AIM OF THE TASK: Repeat each line of the data below exactly, but skip the pictures.

EXCERPTED DATA:
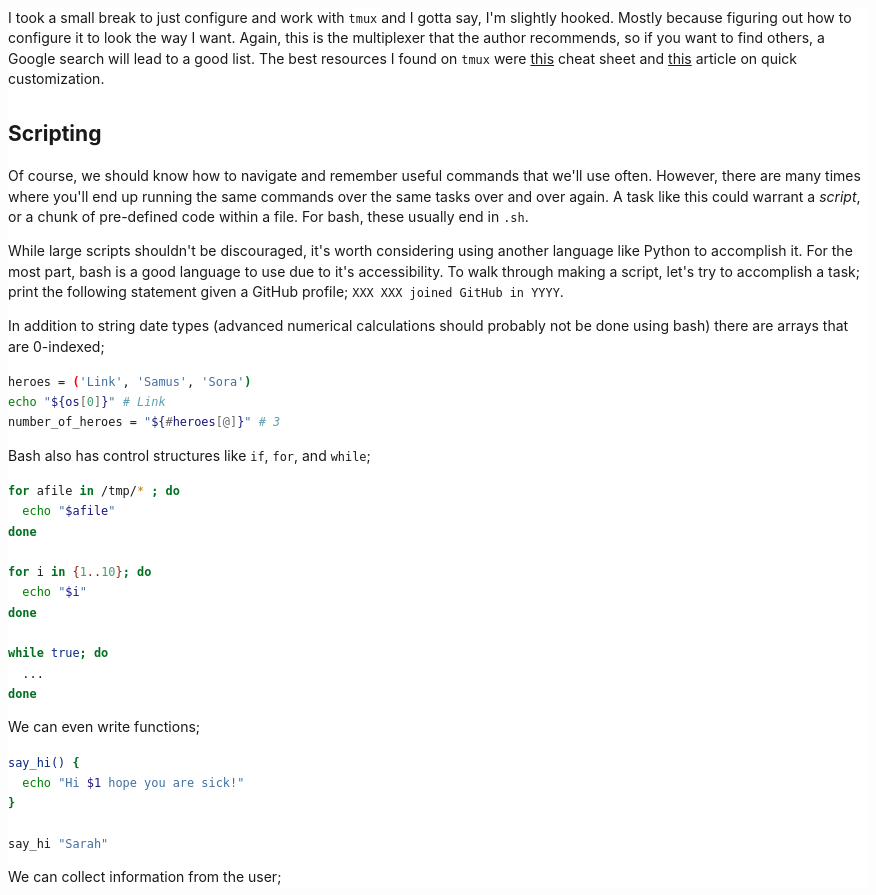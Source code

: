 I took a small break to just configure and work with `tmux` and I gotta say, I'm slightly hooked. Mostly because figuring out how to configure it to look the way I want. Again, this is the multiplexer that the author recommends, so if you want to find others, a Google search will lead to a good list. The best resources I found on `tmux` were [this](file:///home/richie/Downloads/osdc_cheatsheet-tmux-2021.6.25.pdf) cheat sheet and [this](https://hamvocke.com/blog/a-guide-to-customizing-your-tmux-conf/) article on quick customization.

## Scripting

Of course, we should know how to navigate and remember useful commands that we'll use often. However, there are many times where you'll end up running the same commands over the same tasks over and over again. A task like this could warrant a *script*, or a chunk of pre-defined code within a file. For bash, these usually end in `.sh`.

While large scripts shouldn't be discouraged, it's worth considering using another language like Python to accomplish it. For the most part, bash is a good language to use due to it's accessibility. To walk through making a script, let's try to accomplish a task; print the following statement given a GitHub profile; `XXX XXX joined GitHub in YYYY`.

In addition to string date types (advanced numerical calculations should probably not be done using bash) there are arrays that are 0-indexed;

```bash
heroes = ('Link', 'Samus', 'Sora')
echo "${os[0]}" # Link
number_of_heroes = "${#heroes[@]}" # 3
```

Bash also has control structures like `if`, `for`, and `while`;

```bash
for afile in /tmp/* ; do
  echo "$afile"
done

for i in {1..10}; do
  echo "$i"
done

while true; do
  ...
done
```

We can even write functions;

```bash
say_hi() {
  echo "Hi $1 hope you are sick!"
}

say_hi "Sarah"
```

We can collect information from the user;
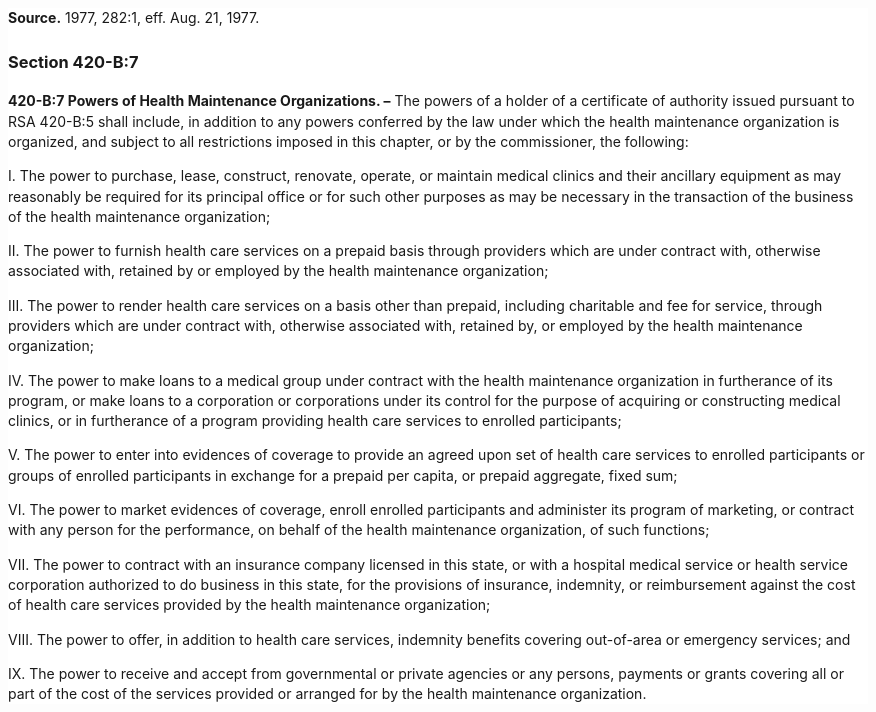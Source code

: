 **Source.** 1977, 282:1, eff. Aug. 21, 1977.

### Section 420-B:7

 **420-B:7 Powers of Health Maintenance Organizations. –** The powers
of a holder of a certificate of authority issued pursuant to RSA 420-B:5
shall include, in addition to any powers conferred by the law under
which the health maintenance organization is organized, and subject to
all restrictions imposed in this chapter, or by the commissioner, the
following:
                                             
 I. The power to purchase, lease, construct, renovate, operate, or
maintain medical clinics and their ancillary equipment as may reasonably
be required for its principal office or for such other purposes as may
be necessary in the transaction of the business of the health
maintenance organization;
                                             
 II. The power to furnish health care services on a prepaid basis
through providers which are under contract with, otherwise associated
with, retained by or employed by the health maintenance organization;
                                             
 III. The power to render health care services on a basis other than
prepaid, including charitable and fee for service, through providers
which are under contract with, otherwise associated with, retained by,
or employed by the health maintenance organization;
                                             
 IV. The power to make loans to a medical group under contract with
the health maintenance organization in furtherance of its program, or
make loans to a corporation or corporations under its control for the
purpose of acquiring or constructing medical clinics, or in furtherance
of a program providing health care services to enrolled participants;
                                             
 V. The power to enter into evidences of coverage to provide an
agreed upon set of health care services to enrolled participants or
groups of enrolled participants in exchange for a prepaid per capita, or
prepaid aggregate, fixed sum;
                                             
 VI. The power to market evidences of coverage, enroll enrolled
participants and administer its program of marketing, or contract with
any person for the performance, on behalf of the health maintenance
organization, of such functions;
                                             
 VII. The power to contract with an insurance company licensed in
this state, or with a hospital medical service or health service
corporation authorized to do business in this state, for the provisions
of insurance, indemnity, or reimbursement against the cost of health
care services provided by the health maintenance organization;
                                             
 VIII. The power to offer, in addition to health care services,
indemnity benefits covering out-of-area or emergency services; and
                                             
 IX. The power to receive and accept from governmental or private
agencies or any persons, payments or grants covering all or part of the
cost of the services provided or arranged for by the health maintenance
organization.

COMPLETED EXERCISE:
Source code

: I took a small break to just configure and work with `tmux` and I gotta say, I'm slightly hooked. Mostly because figuring out how to configure it to look the way I want. Again, this is the multiplexer that the author recommends, so if you want to find others, a Google search will lead to a good list. The best resources I found on `tmux` were [this](file:///home/richie/Downloads/osdc_cheatsheet-tmux-2021.6.25.pdf) cheat sheet and [this](https://hamvocke.com/blog/a-guide-to-customizing-your-tmux-conf/) article on quick customization.

## Scripting

Of course, we should know how to navigate and remember useful commands that we'll use often. However, there are many times where you'll end up running the same commands over the same tasks over and over again. A task like this could warrant a *script*, or a chunk of pre-defined code within a file. For bash, these usually end in `.sh`.

While large scripts shouldn't be discouraged, it's worth considering using another language like Python to accomplish it. For the most part, bash is a good language to use due to it's accessibility. To walk through making a script, let's try to accomplish a task; print the following statement given a GitHub profile; `XXX XXX joined GitHub in YYYY`.

In addition to string date types (advanced numerical calculations should probably not be done using bash) there are arrays that are 0-indexed;

```bash
heroes = ('Link', 'Samus', 'Sora')
echo "${os[0]}" # Link
number_of_heroes = "${#heroes[@]}" # 3
```

Bash also has control structures like `if`, `for`, and `while`;

```bash
for afile in /tmp/* ; do
  echo "$afile"
done

for i in {1..10}; do
  echo "$i"
done

while true; do
  ...
done
```

We can even write functions;

```bash
say_hi() {
  echo "Hi $1 hope you are sick!"
}

say_hi "Sarah"
```

We can collect information from the user;
Source code

: **Source.** 1977, 282:1, eff. Aug. 21, 1977.

### Section 420-B:7

 **420-B:7 Powers of Health Maintenance Organizations. –** The powers
of a holder of a certificate of authority issued pursuant to RSA 420-B:5
shall include, in addition to any powers conferred by the law under
which the health maintenance organization is organized, and subject to
all restrictions imposed in this chapter, or by the commissioner, the
following:
                                             
 I. The power to purchase, lease, construct, renovate, operate, or
maintain medical clinics and their ancillary equipment as may reasonably
be required for its principal office or for such other purposes as may
be necessary in the transaction of the business of the health
maintenance organization;
                                             
 II. The power to furnish health care services on a prepaid basis
through providers which are under contract with, otherwise associated
with, retained by or employed by the health maintenance organization;
                                             
 III. The power to render health care services on a basis other than
prepaid, including charitable and fee for service, through providers
which are under contract with, otherwise associated with, retained by,
or employed by the health maintenance organization;
                                             
 IV. The power to make loans to a medical group under contract with
the health maintenance organization in furtherance of its program, or
make loans to a corporation or corporations under its control for the
purpose of acquiring or constructing medical clinics, or in furtherance
of a program providing health care services to enrolled participants;
                                             
 V. The power to enter into evidences of coverage to provide an
agreed upon set of health care services to enrolled participants or
groups of enrolled participants in exchange for a prepaid per capita, or
prepaid aggregate, fixed sum;
                                             
 VI. The power to market evidences of coverage, enroll enrolled
participants and administer its program of marketing, or contract with
any person for the performance, on behalf of the health maintenance
organization, of such functions;
                                             
 VII. The power to contract with an insurance company licensed in
this state, or with a hospital medical service or health service
corporation authorized to do business in this state, for the provisions
of insurance, indemnity, or reimbursement against the cost of health
care services provided by the health maintenance organization;
                                             
 VIII. The power to offer, in addition to health care services,
indemnity benefits covering out-of-area or emergency services; and
                                             
 IX. The power to receive and accept from governmental or private
agencies or any persons, payments or grants covering all or part of the
cost of the services provided or arranged for by the health maintenance
organization.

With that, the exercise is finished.